Maria Regina Catholic Primary School at Avalon plans to implement the ‘Crunch & Sip,’ initiative, as part of the Department of Education and Communities’ and NSW Health’s Live Life Well @ School Program.
‘Crunch & Sip’ involves primary school classes participating in a set break during the day, during which the children are encouraged by teachers to eat a serving of fruit or vegetables and drink water.
Jenna Bilton, health promotion officer at Northern Sydney Health Promotion and advocate of the ‘Crunch & Sip’ program, says: “We want the kids to meet their daily requirements of two fruits and five vegetables, as well as drinking more water.”
Ms Bilton says that children who regularly drink soft drink and other drinks high in sugar are not adequately hydrated and are more likely to put on excess weight.
The years five and six teacher bringing ‘Crunch & Sip’ to Maria Regina, Grant Colquhoun, believes a collaborative approach between the school community, teachers and parents will be important to achieve success.
“Our approach is split into three parts: culture, curriculum and community,” he says, “these three things working in collaboration will help it to be a success”.
Ms Bilton says ‘Crunch & Sip’ has been a successful program in schools across NSW. “We have definitely seen positive results from ‘Crunch & Sip’ during follow up visits to schools which have implemented the Live Life Well at School program.”

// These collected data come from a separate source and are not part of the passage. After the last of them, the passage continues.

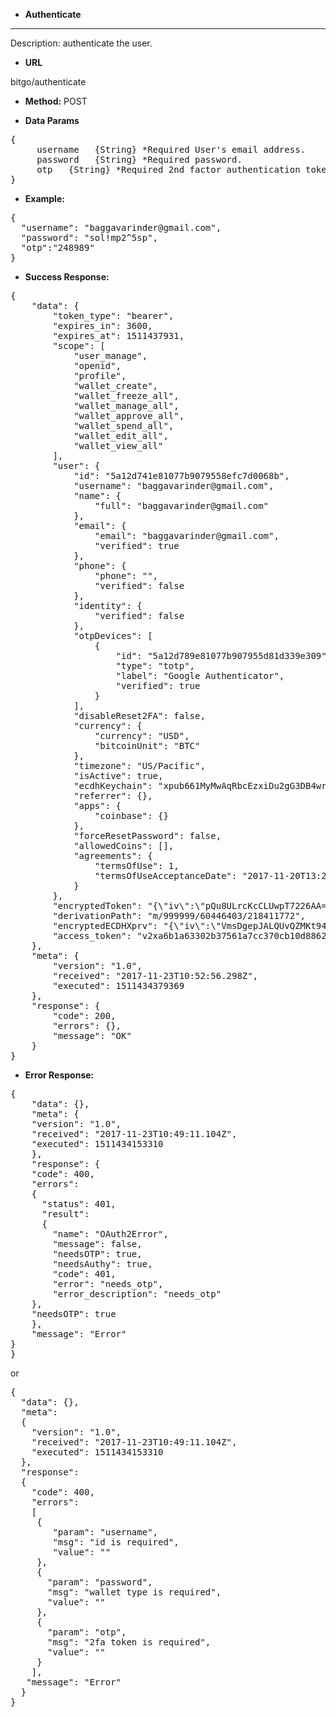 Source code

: * **Authenticate**
---
Description: authenticate the user.

* **URL**

 bitgo/authenticate

* **Method:** 
POST
  

* **Data Params** <br />

<pre>
{
	 username   {String} *Required User's email address.
	 password   {String} *Required password.
	 otp   {String} *Required 2nd factor authentication token.
}	 
</pre>   

* **Example:** <br/>

<pre>
{ 
  "username": "baggavarinder@gmail.com",
  "password": "sol!mp2^5sp",
  "otp":"248989" 
}
</pre>  

* **Success Response:**

<pre>
{
    "data": {
        "token_type": "bearer",
        "expires_in": 3600,
        "expires_at": 1511437931,
        "scope": [
            "user_manage",
            "openid",
            "profile",
            "wallet_create",
            "wallet_freeze_all",
            "wallet_manage_all",
            "wallet_approve_all",
            "wallet_spend_all",
            "wallet_edit_all",
            "wallet_view_all"
        ],
        "user": {
            "id": "5a12d741e81077b9079558efc7d0068b",
            "username": "baggavarinder@gmail.com",
            "name": {
                "full": "baggavarinder@gmail.com"
            },
            "email": {
                "email": "baggavarinder@gmail.com",
                "verified": true
            },
            "phone": {
                "phone": "",
                "verified": false
            },
            "identity": {
                "verified": false
            },
            "otpDevices": [
                {
                    "id": "5a12d789e81077b907955d81d339e309",
                    "type": "totp",
                    "label": "Google Authenticator",
                    "verified": true
                }
            ],
            "disableReset2FA": false,
            "currency": {
                "currency": "USD",
                "bitcoinUnit": "BTC"
            },
            "timezone": "US/Pacific",
            "isActive": true,
            "ecdhKeychain": "xpub661MyMwAqRbcEzxiDu2gG3DB4wrwvFpM6DWTAn5wAW9XoN3rVrMxW3PELqhK5dzfWjP76MxHmxf9g2GTtfWquP8RUndodwCUyHAUsFWbs3y",
            "referrer": {},
            "apps": {
                "coinbase": {}
            },
            "forceResetPassword": false,
            "allowedCoins": [],
            "agreements": {
                "termsOfUse": 1,
                "termsOfUseAcceptanceDate": "2017-11-20T13:24:28.485Z"
            }
        },
        "encryptedToken": "{\"iv\":\"pQu8ULrcKcCLUwpT7226AA==\",\"v\":1,\"iter\":1000,\"ks\":128,\"ts\":64,\"mode\":\"ccm\",\"adata\":\"\",\"cipher\":\"aes\",\"salt\":\"AaZFRaxUiJA=\",\"ct\":\"aZl+1cFeDlEWXqe6rriIbGjWYUdZi7MRXYZcdwXRM2m9i4cUsyI/wIQhGo08nXFAA40i7F/O/YBPrkfZN+EfIMgOESe9bG/a4UII\"}",
        "derivationPath": "m/999999/60446403/218411772",
        "encryptedECDHXprv": "{\"iv\":\"VmsDgepJALQUvQZMKt94NA==\",\"v\":1,\"iter\":10000,\"ks\":256,\"ts\":64,\"mode\":\"ccm\",\"adata\":\"\",\"cipher\":\"aes\",\"salt\":\"EQvGFVfeuA0=\",\"ct\":\"wtBIziqaJkxd7LjhGe0rXxn4lmWxbSK1LHdjKrBLpRedSENMVl7Fzrw9IWKQWDWuYJpoikqjBO2E5QKa0YlqX4v9RH0caGT1aIxtFLkJdAiVB9+PrmEnGoAo6PizMM46eqOgQrxiZUJ/r8Pz6Zu2w+La/a7l2PA=\"}",
        "access_token": "v2xa6b1a63302b37561a7cc370cb10d886223e574aa69cc98f08b693d3b649360af"
    },
    "meta": {
        "version": "1.0",
        "received": "2017-11-23T10:52:56.298Z",
        "executed": 1511434379369
    },
    "response": {
        "code": 200,
        "errors": {},
        "message": "OK"
    }
}
</pre>
	
* **Error Response:**

<pre>
{
	"data": {},
	"meta": {
    "version": "1.0",
    "received": "2017-11-23T10:49:11.104Z",
    "executed": 1511434153310
	},
	"response": {
	"code": 400,
	"errors": 
	{
	  "status": 401,
	  "result": 
	  {
		"name": "OAuth2Error",
		"message": false,
		"needsOTP": true,
		"needsAuthy": true,
		"code": 401,
		"error": "needs_otp",
		"error_description": "needs_otp"
	},
	"needsOTP": true
	},
	"message": "Error"
}
}
</pre>

or

<pre>
{
  "data": {},
  "meta": 
  {
    "version": "1.0",
    "received": "2017-11-23T10:49:11.104Z",
    "executed": 1511434153310
  },
  "response": 
  {
    "code": 400,
	"errors": 
	[
     {
        "param": "username",
        "msg": "id is required",
        "value": ""
     },
     {
       "param": "password",
       "msg": "wallet type is required",
       "value": ""
     },
     {
       "param": "otp",
       "msg": "2fa token is required",
       "value": ""
     }
    ],
   "message": "Error"
  }
}
</pre>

“The program has also been implemented by schools for children with special needs and teachers have reported that it has been positive for their students’ fruit and veg intake, as well as good behaviour and concentration during class.”
Kath McKenzie, who has three children at Maria Regina, anticipates the beneficial effects that ‘Crunch & Sip’ will have for her son, Asher Mclean, 9, who has hypoglycemia.
“His body needs regular snacking, so being able to munch on carrot sticks or pieces of fruit would be fantastic,” she says.
“It’s great the school can be more flexible for kids who need a little bit more attention and reinforce the messages about nutrition that are being talked about at home.”
While Maria Regina already participates in a range of nutritional education programs, Mr Colquhoun hopes that ‘Crunch & Sip,’ will further improve healthy eating habits in the school.
“Initially these programs started from the statistics of increasing childhood obesity rates, and now it’s about education and putting some money into it,” he says.
“We will receive significant funding from Northern Sydney Health Promotion to help implement ‘Crunch & Sip’ within the school. It’s about consolidating what we already do, while incorporating more variety in terms of fruit and vegetables.”